There are those who subscribe to the belief that the state should not intervene in healthcare of the citizens, advocating the concept of a fully privatised healthcare system. There are merits in that position; if one does not wish to be burdened with a huge medical bill for a heart transplant, then he pay attention to his health health by being up-to-date with his yearly check-ups and watching his lifestyle. However, there are those left behind in the fringe who may not be able to afford their healthcare. Malcolm Gladwell, in a New Yorker article entitled “The Moral Hazard Myth” narrated the plight of a couple who are uninsured and unable to afford their dental care – Gina, a hairdresser, has a peculiar habit when she speaks, closing her mouth due to a rotting front tooth, and her husband, Daniel, a construction worker, pulled out his bad teeth with pliers.

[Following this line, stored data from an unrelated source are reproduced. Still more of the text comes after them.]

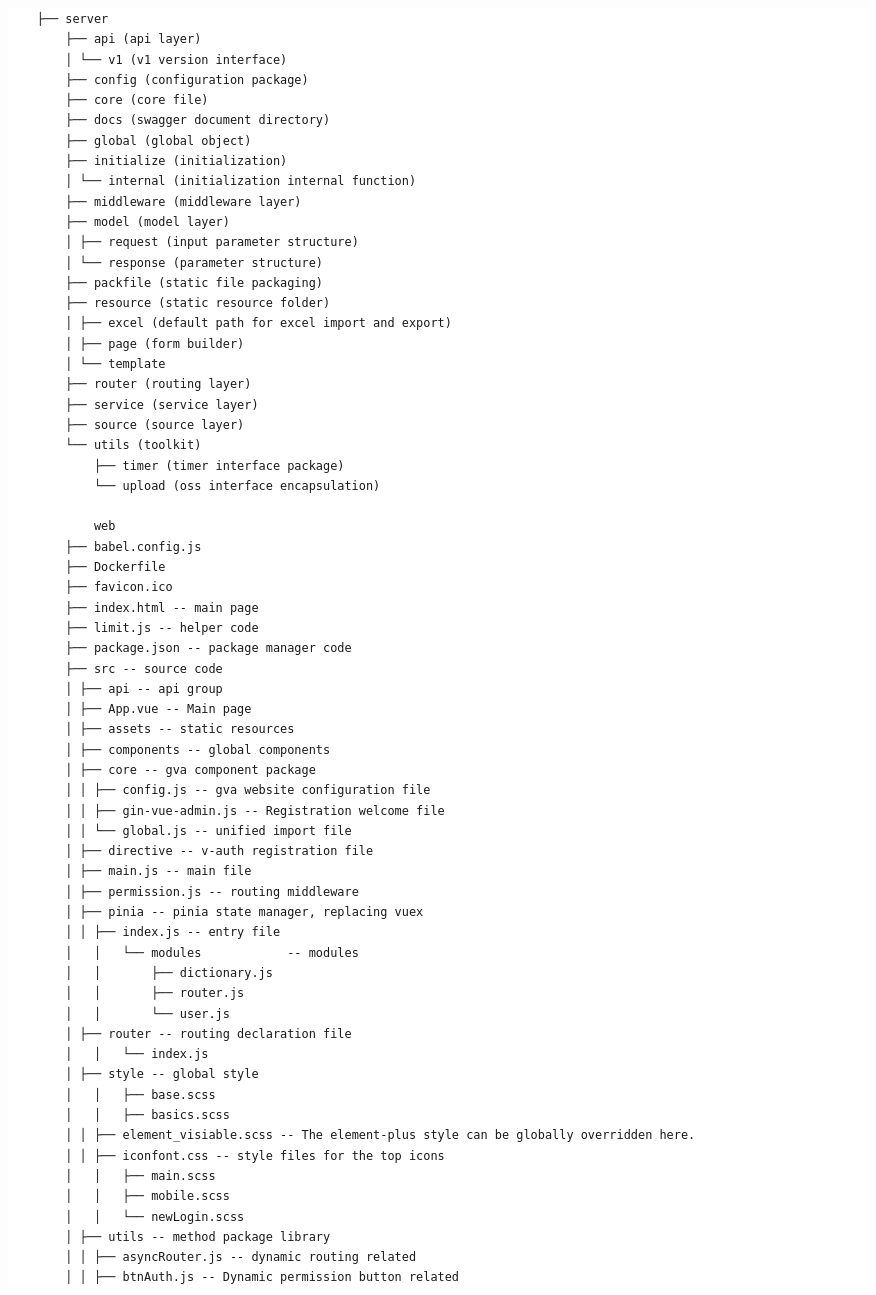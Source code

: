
 ```
    ├── server
        ├── api (api layer)
        │ └── v1 (v1 version interface)
        ├── config (configuration package)
        ├── core (core file)
        ├── docs (swagger document directory)
        ├── global (global object)
        ├── initialize (initialization)
        │ └── internal (initialization internal function)
        ├── middleware (middleware layer)
        ├── model (model layer)
        │ ├── request (input parameter structure)
        │ └── response (parameter structure)
        ├── packfile (static file packaging)
        ├── resource (static resource folder)
        │ ├── excel (default path for excel import and export)
        │ ├── page (form builder)
        │ └── template
        ├── router (routing layer)
        ├── service (service layer)
        ├── source (source layer)
        └── utils (toolkit)
            ├── timer (timer interface package)
            └── upload (oss interface encapsulation)
    
            web
        ├── babel.config.js
        ├── Dockerfile
        ├── favicon.ico
        ├── index.html -- main page
        ├── limit.js -- helper code
        ├── package.json -- package manager code
        ├── src -- source code
        │ ├── api -- api group
        │ ├── App.vue -- Main page
        │ ├── assets -- static resources
        │ ├── components -- global components
        │ ├── core -- gva component package
        │ │ ├── config.js -- gva website configuration file
        │ │ ├── gin-vue-admin.js -- Registration welcome file
        │ │ └── global.js -- unified import file
        │ ├── directive -- v-auth registration file
        │ ├── main.js -- main file
        │ ├── permission.js -- routing middleware
        │ ├── pinia -- pinia state manager, replacing vuex
        │ │ ├── index.js -- entry file
        │   │   └── modules            -- modules
        │   │       ├── dictionary.js
        │   │       ├── router.js
        │   │       └── user.js
        │ ├── router -- routing declaration file
        │   │   └── index.js
        │ ├── style -- global style
        │   │   ├── base.scss
        │   │   ├── basics.scss
        │ │ ├── element_visiable.scss -- The element-plus style can be globally overridden here.
        │ │ ├── iconfont.css -- style files for the top icons
        │   │   ├── main.scss
        │   │   ├── mobile.scss
        │   │   └── newLogin.scss
        │ ├── utils -- method package library
        │ │ ├── asyncRouter.js -- dynamic routing related
        │ │ ├── btnAuth.js -- Dynamic permission button related
```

There are two arguements against advocating a non-interventionist approach – one, where personal health becomes a national issue, and two, from the basis of entitlement as reasoned by Sen. For the first arguement, the cases of Gina and Daniel are not much of a public health nightmare since their dental disease only affect them personally, but how about the impact of transmissible infectious diseases? Suppose a poor and destitute patient contracts a medically serious form of flu virus that is airborne, but cannot afford a night’s stay in a hospital. Is it then in the community’s best interest that this patient should walk out there in the open? A straight NO. It is then in the public’s interest that he should be treated and quarantined in the hospital regardless of his affordability, and this is an area that the state will intervene, lest a pandemic of epic proportions may result and cripple the entire economy. In fact, major healthcare systems have a notification practice in place whenever a patient is diagnosed with a listed infectious disease.

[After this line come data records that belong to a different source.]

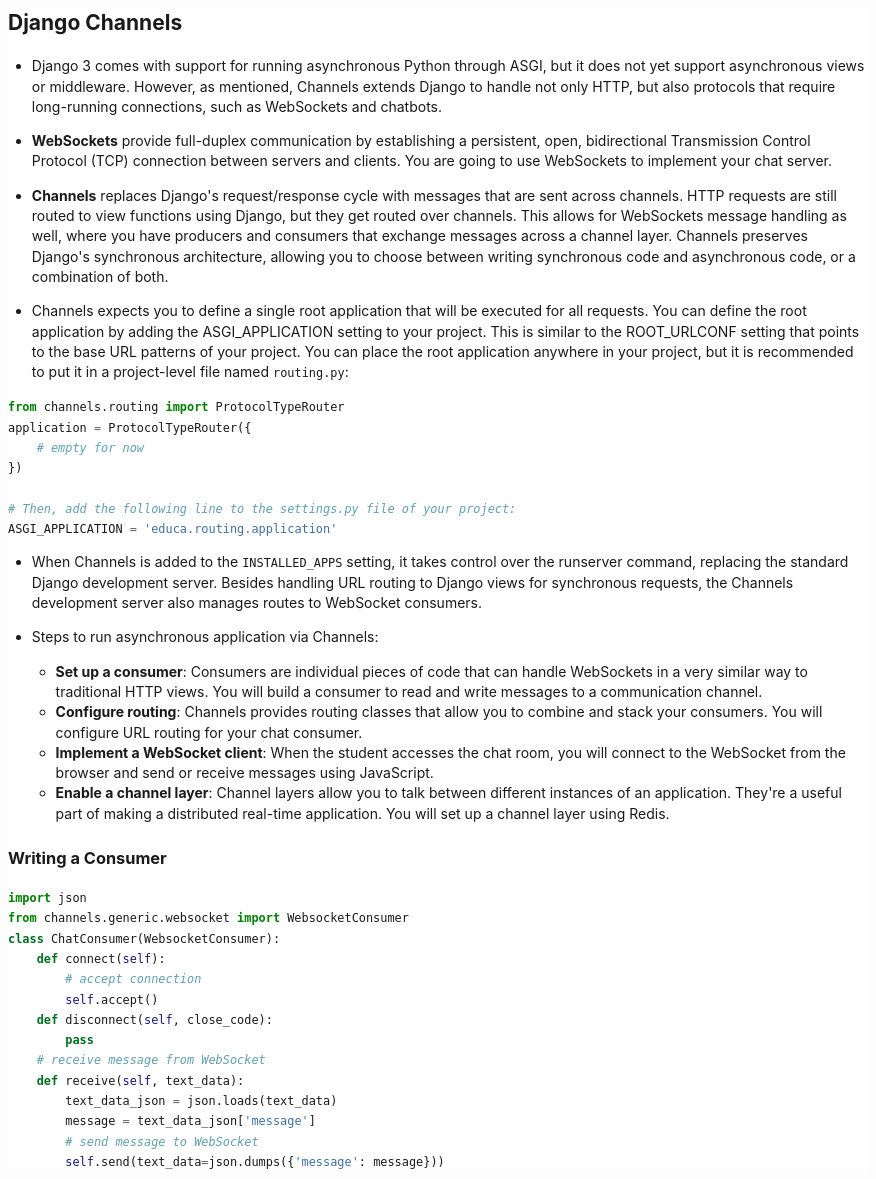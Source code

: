 ## Django Channels

- Django 3 comes with support for running asynchronous Python through ASGI, but it does not yet support asynchronous views or middleware. However, as mentioned, Channels extends Django to handle not only HTTP, but also protocols that require long-running connections, such as WebSockets and chatbots.

- **WebSockets** provide full-duplex communication by establishing a persistent, open, bidirectional Transmission Control Protocol (TCP) connection between servers and clients. You are going to use WebSockets to implement your chat server.

- **Channels** replaces Django's request/response cycle with messages that are sent across channels. HTTP requests are still routed to view functions using Django, but they get routed over channels. This allows for WebSockets message handling as well, where you have producers and consumers that exchange messages across a channel layer. Channels preserves Django's synchronous architecture, allowing you to choose between writing synchronous code and asynchronous code, or a combination of both.

- Channels expects you to define a single root application that will be executed for all requests. You can define the root application by adding the ASGI_APPLICATION setting to your project. This is similar to the ROOT_URLCONF setting that points to the base URL patterns of your project. You can place the root application anywhere in your project, but it is recommended to put it in a project-level file named `routing.py`:

```py
from channels.routing import ProtocolTypeRouter
application = ProtocolTypeRouter({
    # empty for now
})

# Then, add the following line to the settings.py file of your project:
ASGI_APPLICATION = 'educa.routing.application'
```

- When Channels is added to the `INSTALLED_APPS` setting, it takes control over the runserver command, replacing the standard Django development server. Besides handling URL routing to Django views for synchronous requests, the Channels development server also manages routes to WebSocket consumers.

- Steps to run asynchronous application via Channels:

    - **Set up a consumer**: Consumers are individual pieces of code that can handle WebSockets in a very similar way to traditional HTTP views. You will build a consumer to read and write messages to a communication channel.
    - **Configure routing**: Channels provides routing classes that allow you to combine and stack your consumers. You will configure URL routing for your chat consumer.
    - **Implement a WebSocket client**: When the student accesses the chat room, you will connect to the WebSocket from the browser and send or receive messages using JavaScript.
    - **Enable a channel layer**: Channel layers allow you to talk between different instances of an application. They're a useful part of making a distributed real-time application. You will set up a channel layer using Redis.

### Writing a Consumer

```py
import json
from channels.generic.websocket import WebsocketConsumer
class ChatConsumer(WebsocketConsumer):
    def connect(self):
        # accept connection
        self.accept()
    def disconnect(self, close_code):
        pass
    # receive message from WebSocket
    def receive(self, text_data):
        text_data_json = json.loads(text_data)
        message = text_data_json['message']
        # send message to WebSocket
        self.send(text_data=json.dumps({'message': message}))
```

For the second arguement, even if we assume that everyone has the purchasing power, asymmetry in distribution of goods and services in which one is entitled to will also mean that they miss out on their entitlement. In this case, entitlement is affected by physical access. This is also an issue in the real world. Rural communities for instance suffer from a dearth of medical facilities. Privatised healthcare providers are motivated by profits and thus, are unlikely to venture into rural areas where customer base is much lower. Hence, in such cases, the state may have to intervene by establishing a clinic within the rural community.

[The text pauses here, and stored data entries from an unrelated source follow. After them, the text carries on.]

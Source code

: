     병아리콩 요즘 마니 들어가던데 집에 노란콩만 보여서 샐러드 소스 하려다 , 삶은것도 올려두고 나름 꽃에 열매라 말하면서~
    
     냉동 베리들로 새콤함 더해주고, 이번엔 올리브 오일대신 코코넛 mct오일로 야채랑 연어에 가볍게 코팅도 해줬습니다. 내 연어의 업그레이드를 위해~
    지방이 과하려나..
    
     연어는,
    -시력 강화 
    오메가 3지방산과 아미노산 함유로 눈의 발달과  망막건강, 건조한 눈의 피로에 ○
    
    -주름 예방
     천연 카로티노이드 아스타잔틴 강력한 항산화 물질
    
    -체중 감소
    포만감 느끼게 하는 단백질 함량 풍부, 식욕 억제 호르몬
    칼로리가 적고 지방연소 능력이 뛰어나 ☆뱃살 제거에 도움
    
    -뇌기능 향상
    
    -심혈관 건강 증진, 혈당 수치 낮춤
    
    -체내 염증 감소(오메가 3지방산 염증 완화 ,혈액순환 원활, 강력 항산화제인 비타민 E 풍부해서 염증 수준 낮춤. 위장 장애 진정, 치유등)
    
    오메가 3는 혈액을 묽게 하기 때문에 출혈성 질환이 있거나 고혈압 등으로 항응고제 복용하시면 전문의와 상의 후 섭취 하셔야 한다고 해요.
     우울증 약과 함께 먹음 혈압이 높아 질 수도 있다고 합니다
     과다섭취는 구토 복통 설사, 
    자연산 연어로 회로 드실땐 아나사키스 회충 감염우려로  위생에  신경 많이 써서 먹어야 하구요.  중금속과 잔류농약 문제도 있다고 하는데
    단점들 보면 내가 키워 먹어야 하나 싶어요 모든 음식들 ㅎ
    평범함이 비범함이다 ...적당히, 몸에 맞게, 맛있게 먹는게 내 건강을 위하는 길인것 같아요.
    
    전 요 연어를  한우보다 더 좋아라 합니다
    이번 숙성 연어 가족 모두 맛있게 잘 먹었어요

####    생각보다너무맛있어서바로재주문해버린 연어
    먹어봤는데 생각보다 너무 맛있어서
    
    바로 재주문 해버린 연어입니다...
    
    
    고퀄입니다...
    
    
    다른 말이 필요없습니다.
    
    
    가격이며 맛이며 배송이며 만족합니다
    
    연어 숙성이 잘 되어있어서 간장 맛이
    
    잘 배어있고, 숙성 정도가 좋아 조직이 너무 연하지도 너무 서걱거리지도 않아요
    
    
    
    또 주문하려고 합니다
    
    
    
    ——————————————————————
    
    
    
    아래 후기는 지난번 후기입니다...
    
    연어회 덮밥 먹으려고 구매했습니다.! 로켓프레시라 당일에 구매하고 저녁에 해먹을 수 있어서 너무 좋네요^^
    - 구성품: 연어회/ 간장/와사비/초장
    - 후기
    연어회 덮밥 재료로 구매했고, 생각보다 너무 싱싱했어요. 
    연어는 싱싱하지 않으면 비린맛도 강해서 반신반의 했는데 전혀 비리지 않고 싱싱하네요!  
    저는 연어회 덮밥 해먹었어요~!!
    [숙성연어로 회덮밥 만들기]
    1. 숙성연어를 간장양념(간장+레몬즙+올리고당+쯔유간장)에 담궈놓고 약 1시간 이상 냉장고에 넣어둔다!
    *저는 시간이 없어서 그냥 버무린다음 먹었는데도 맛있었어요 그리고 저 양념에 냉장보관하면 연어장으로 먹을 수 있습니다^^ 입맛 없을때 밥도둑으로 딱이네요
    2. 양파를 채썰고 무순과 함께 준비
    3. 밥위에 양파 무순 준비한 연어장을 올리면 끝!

For a policy maker whose work or interest spans healthcare and national development, the approach will be to address the very basic question of what constitutes national development? In fact, this basic question allows one to elucidate the characteristics of national development, and its goals and prioritise accordingly. There is nothing wrong in subscribing to traditional models of economic development, but it is worthwhile to consider Amartya Sen’s approach to development which centers around entitlements and their generation of capabilities. Healthcare can be seen as one of the entitlements, and as studies indicate, good health lead to positive macroeconomic outlook. Hence, state intervention on healthcare funding will invariably involve cost-benefit analysis on the best approach to take. A last word on entitlement is that it is sometimes not necessarily a reflection of income, but can be plagued by physical access issues too.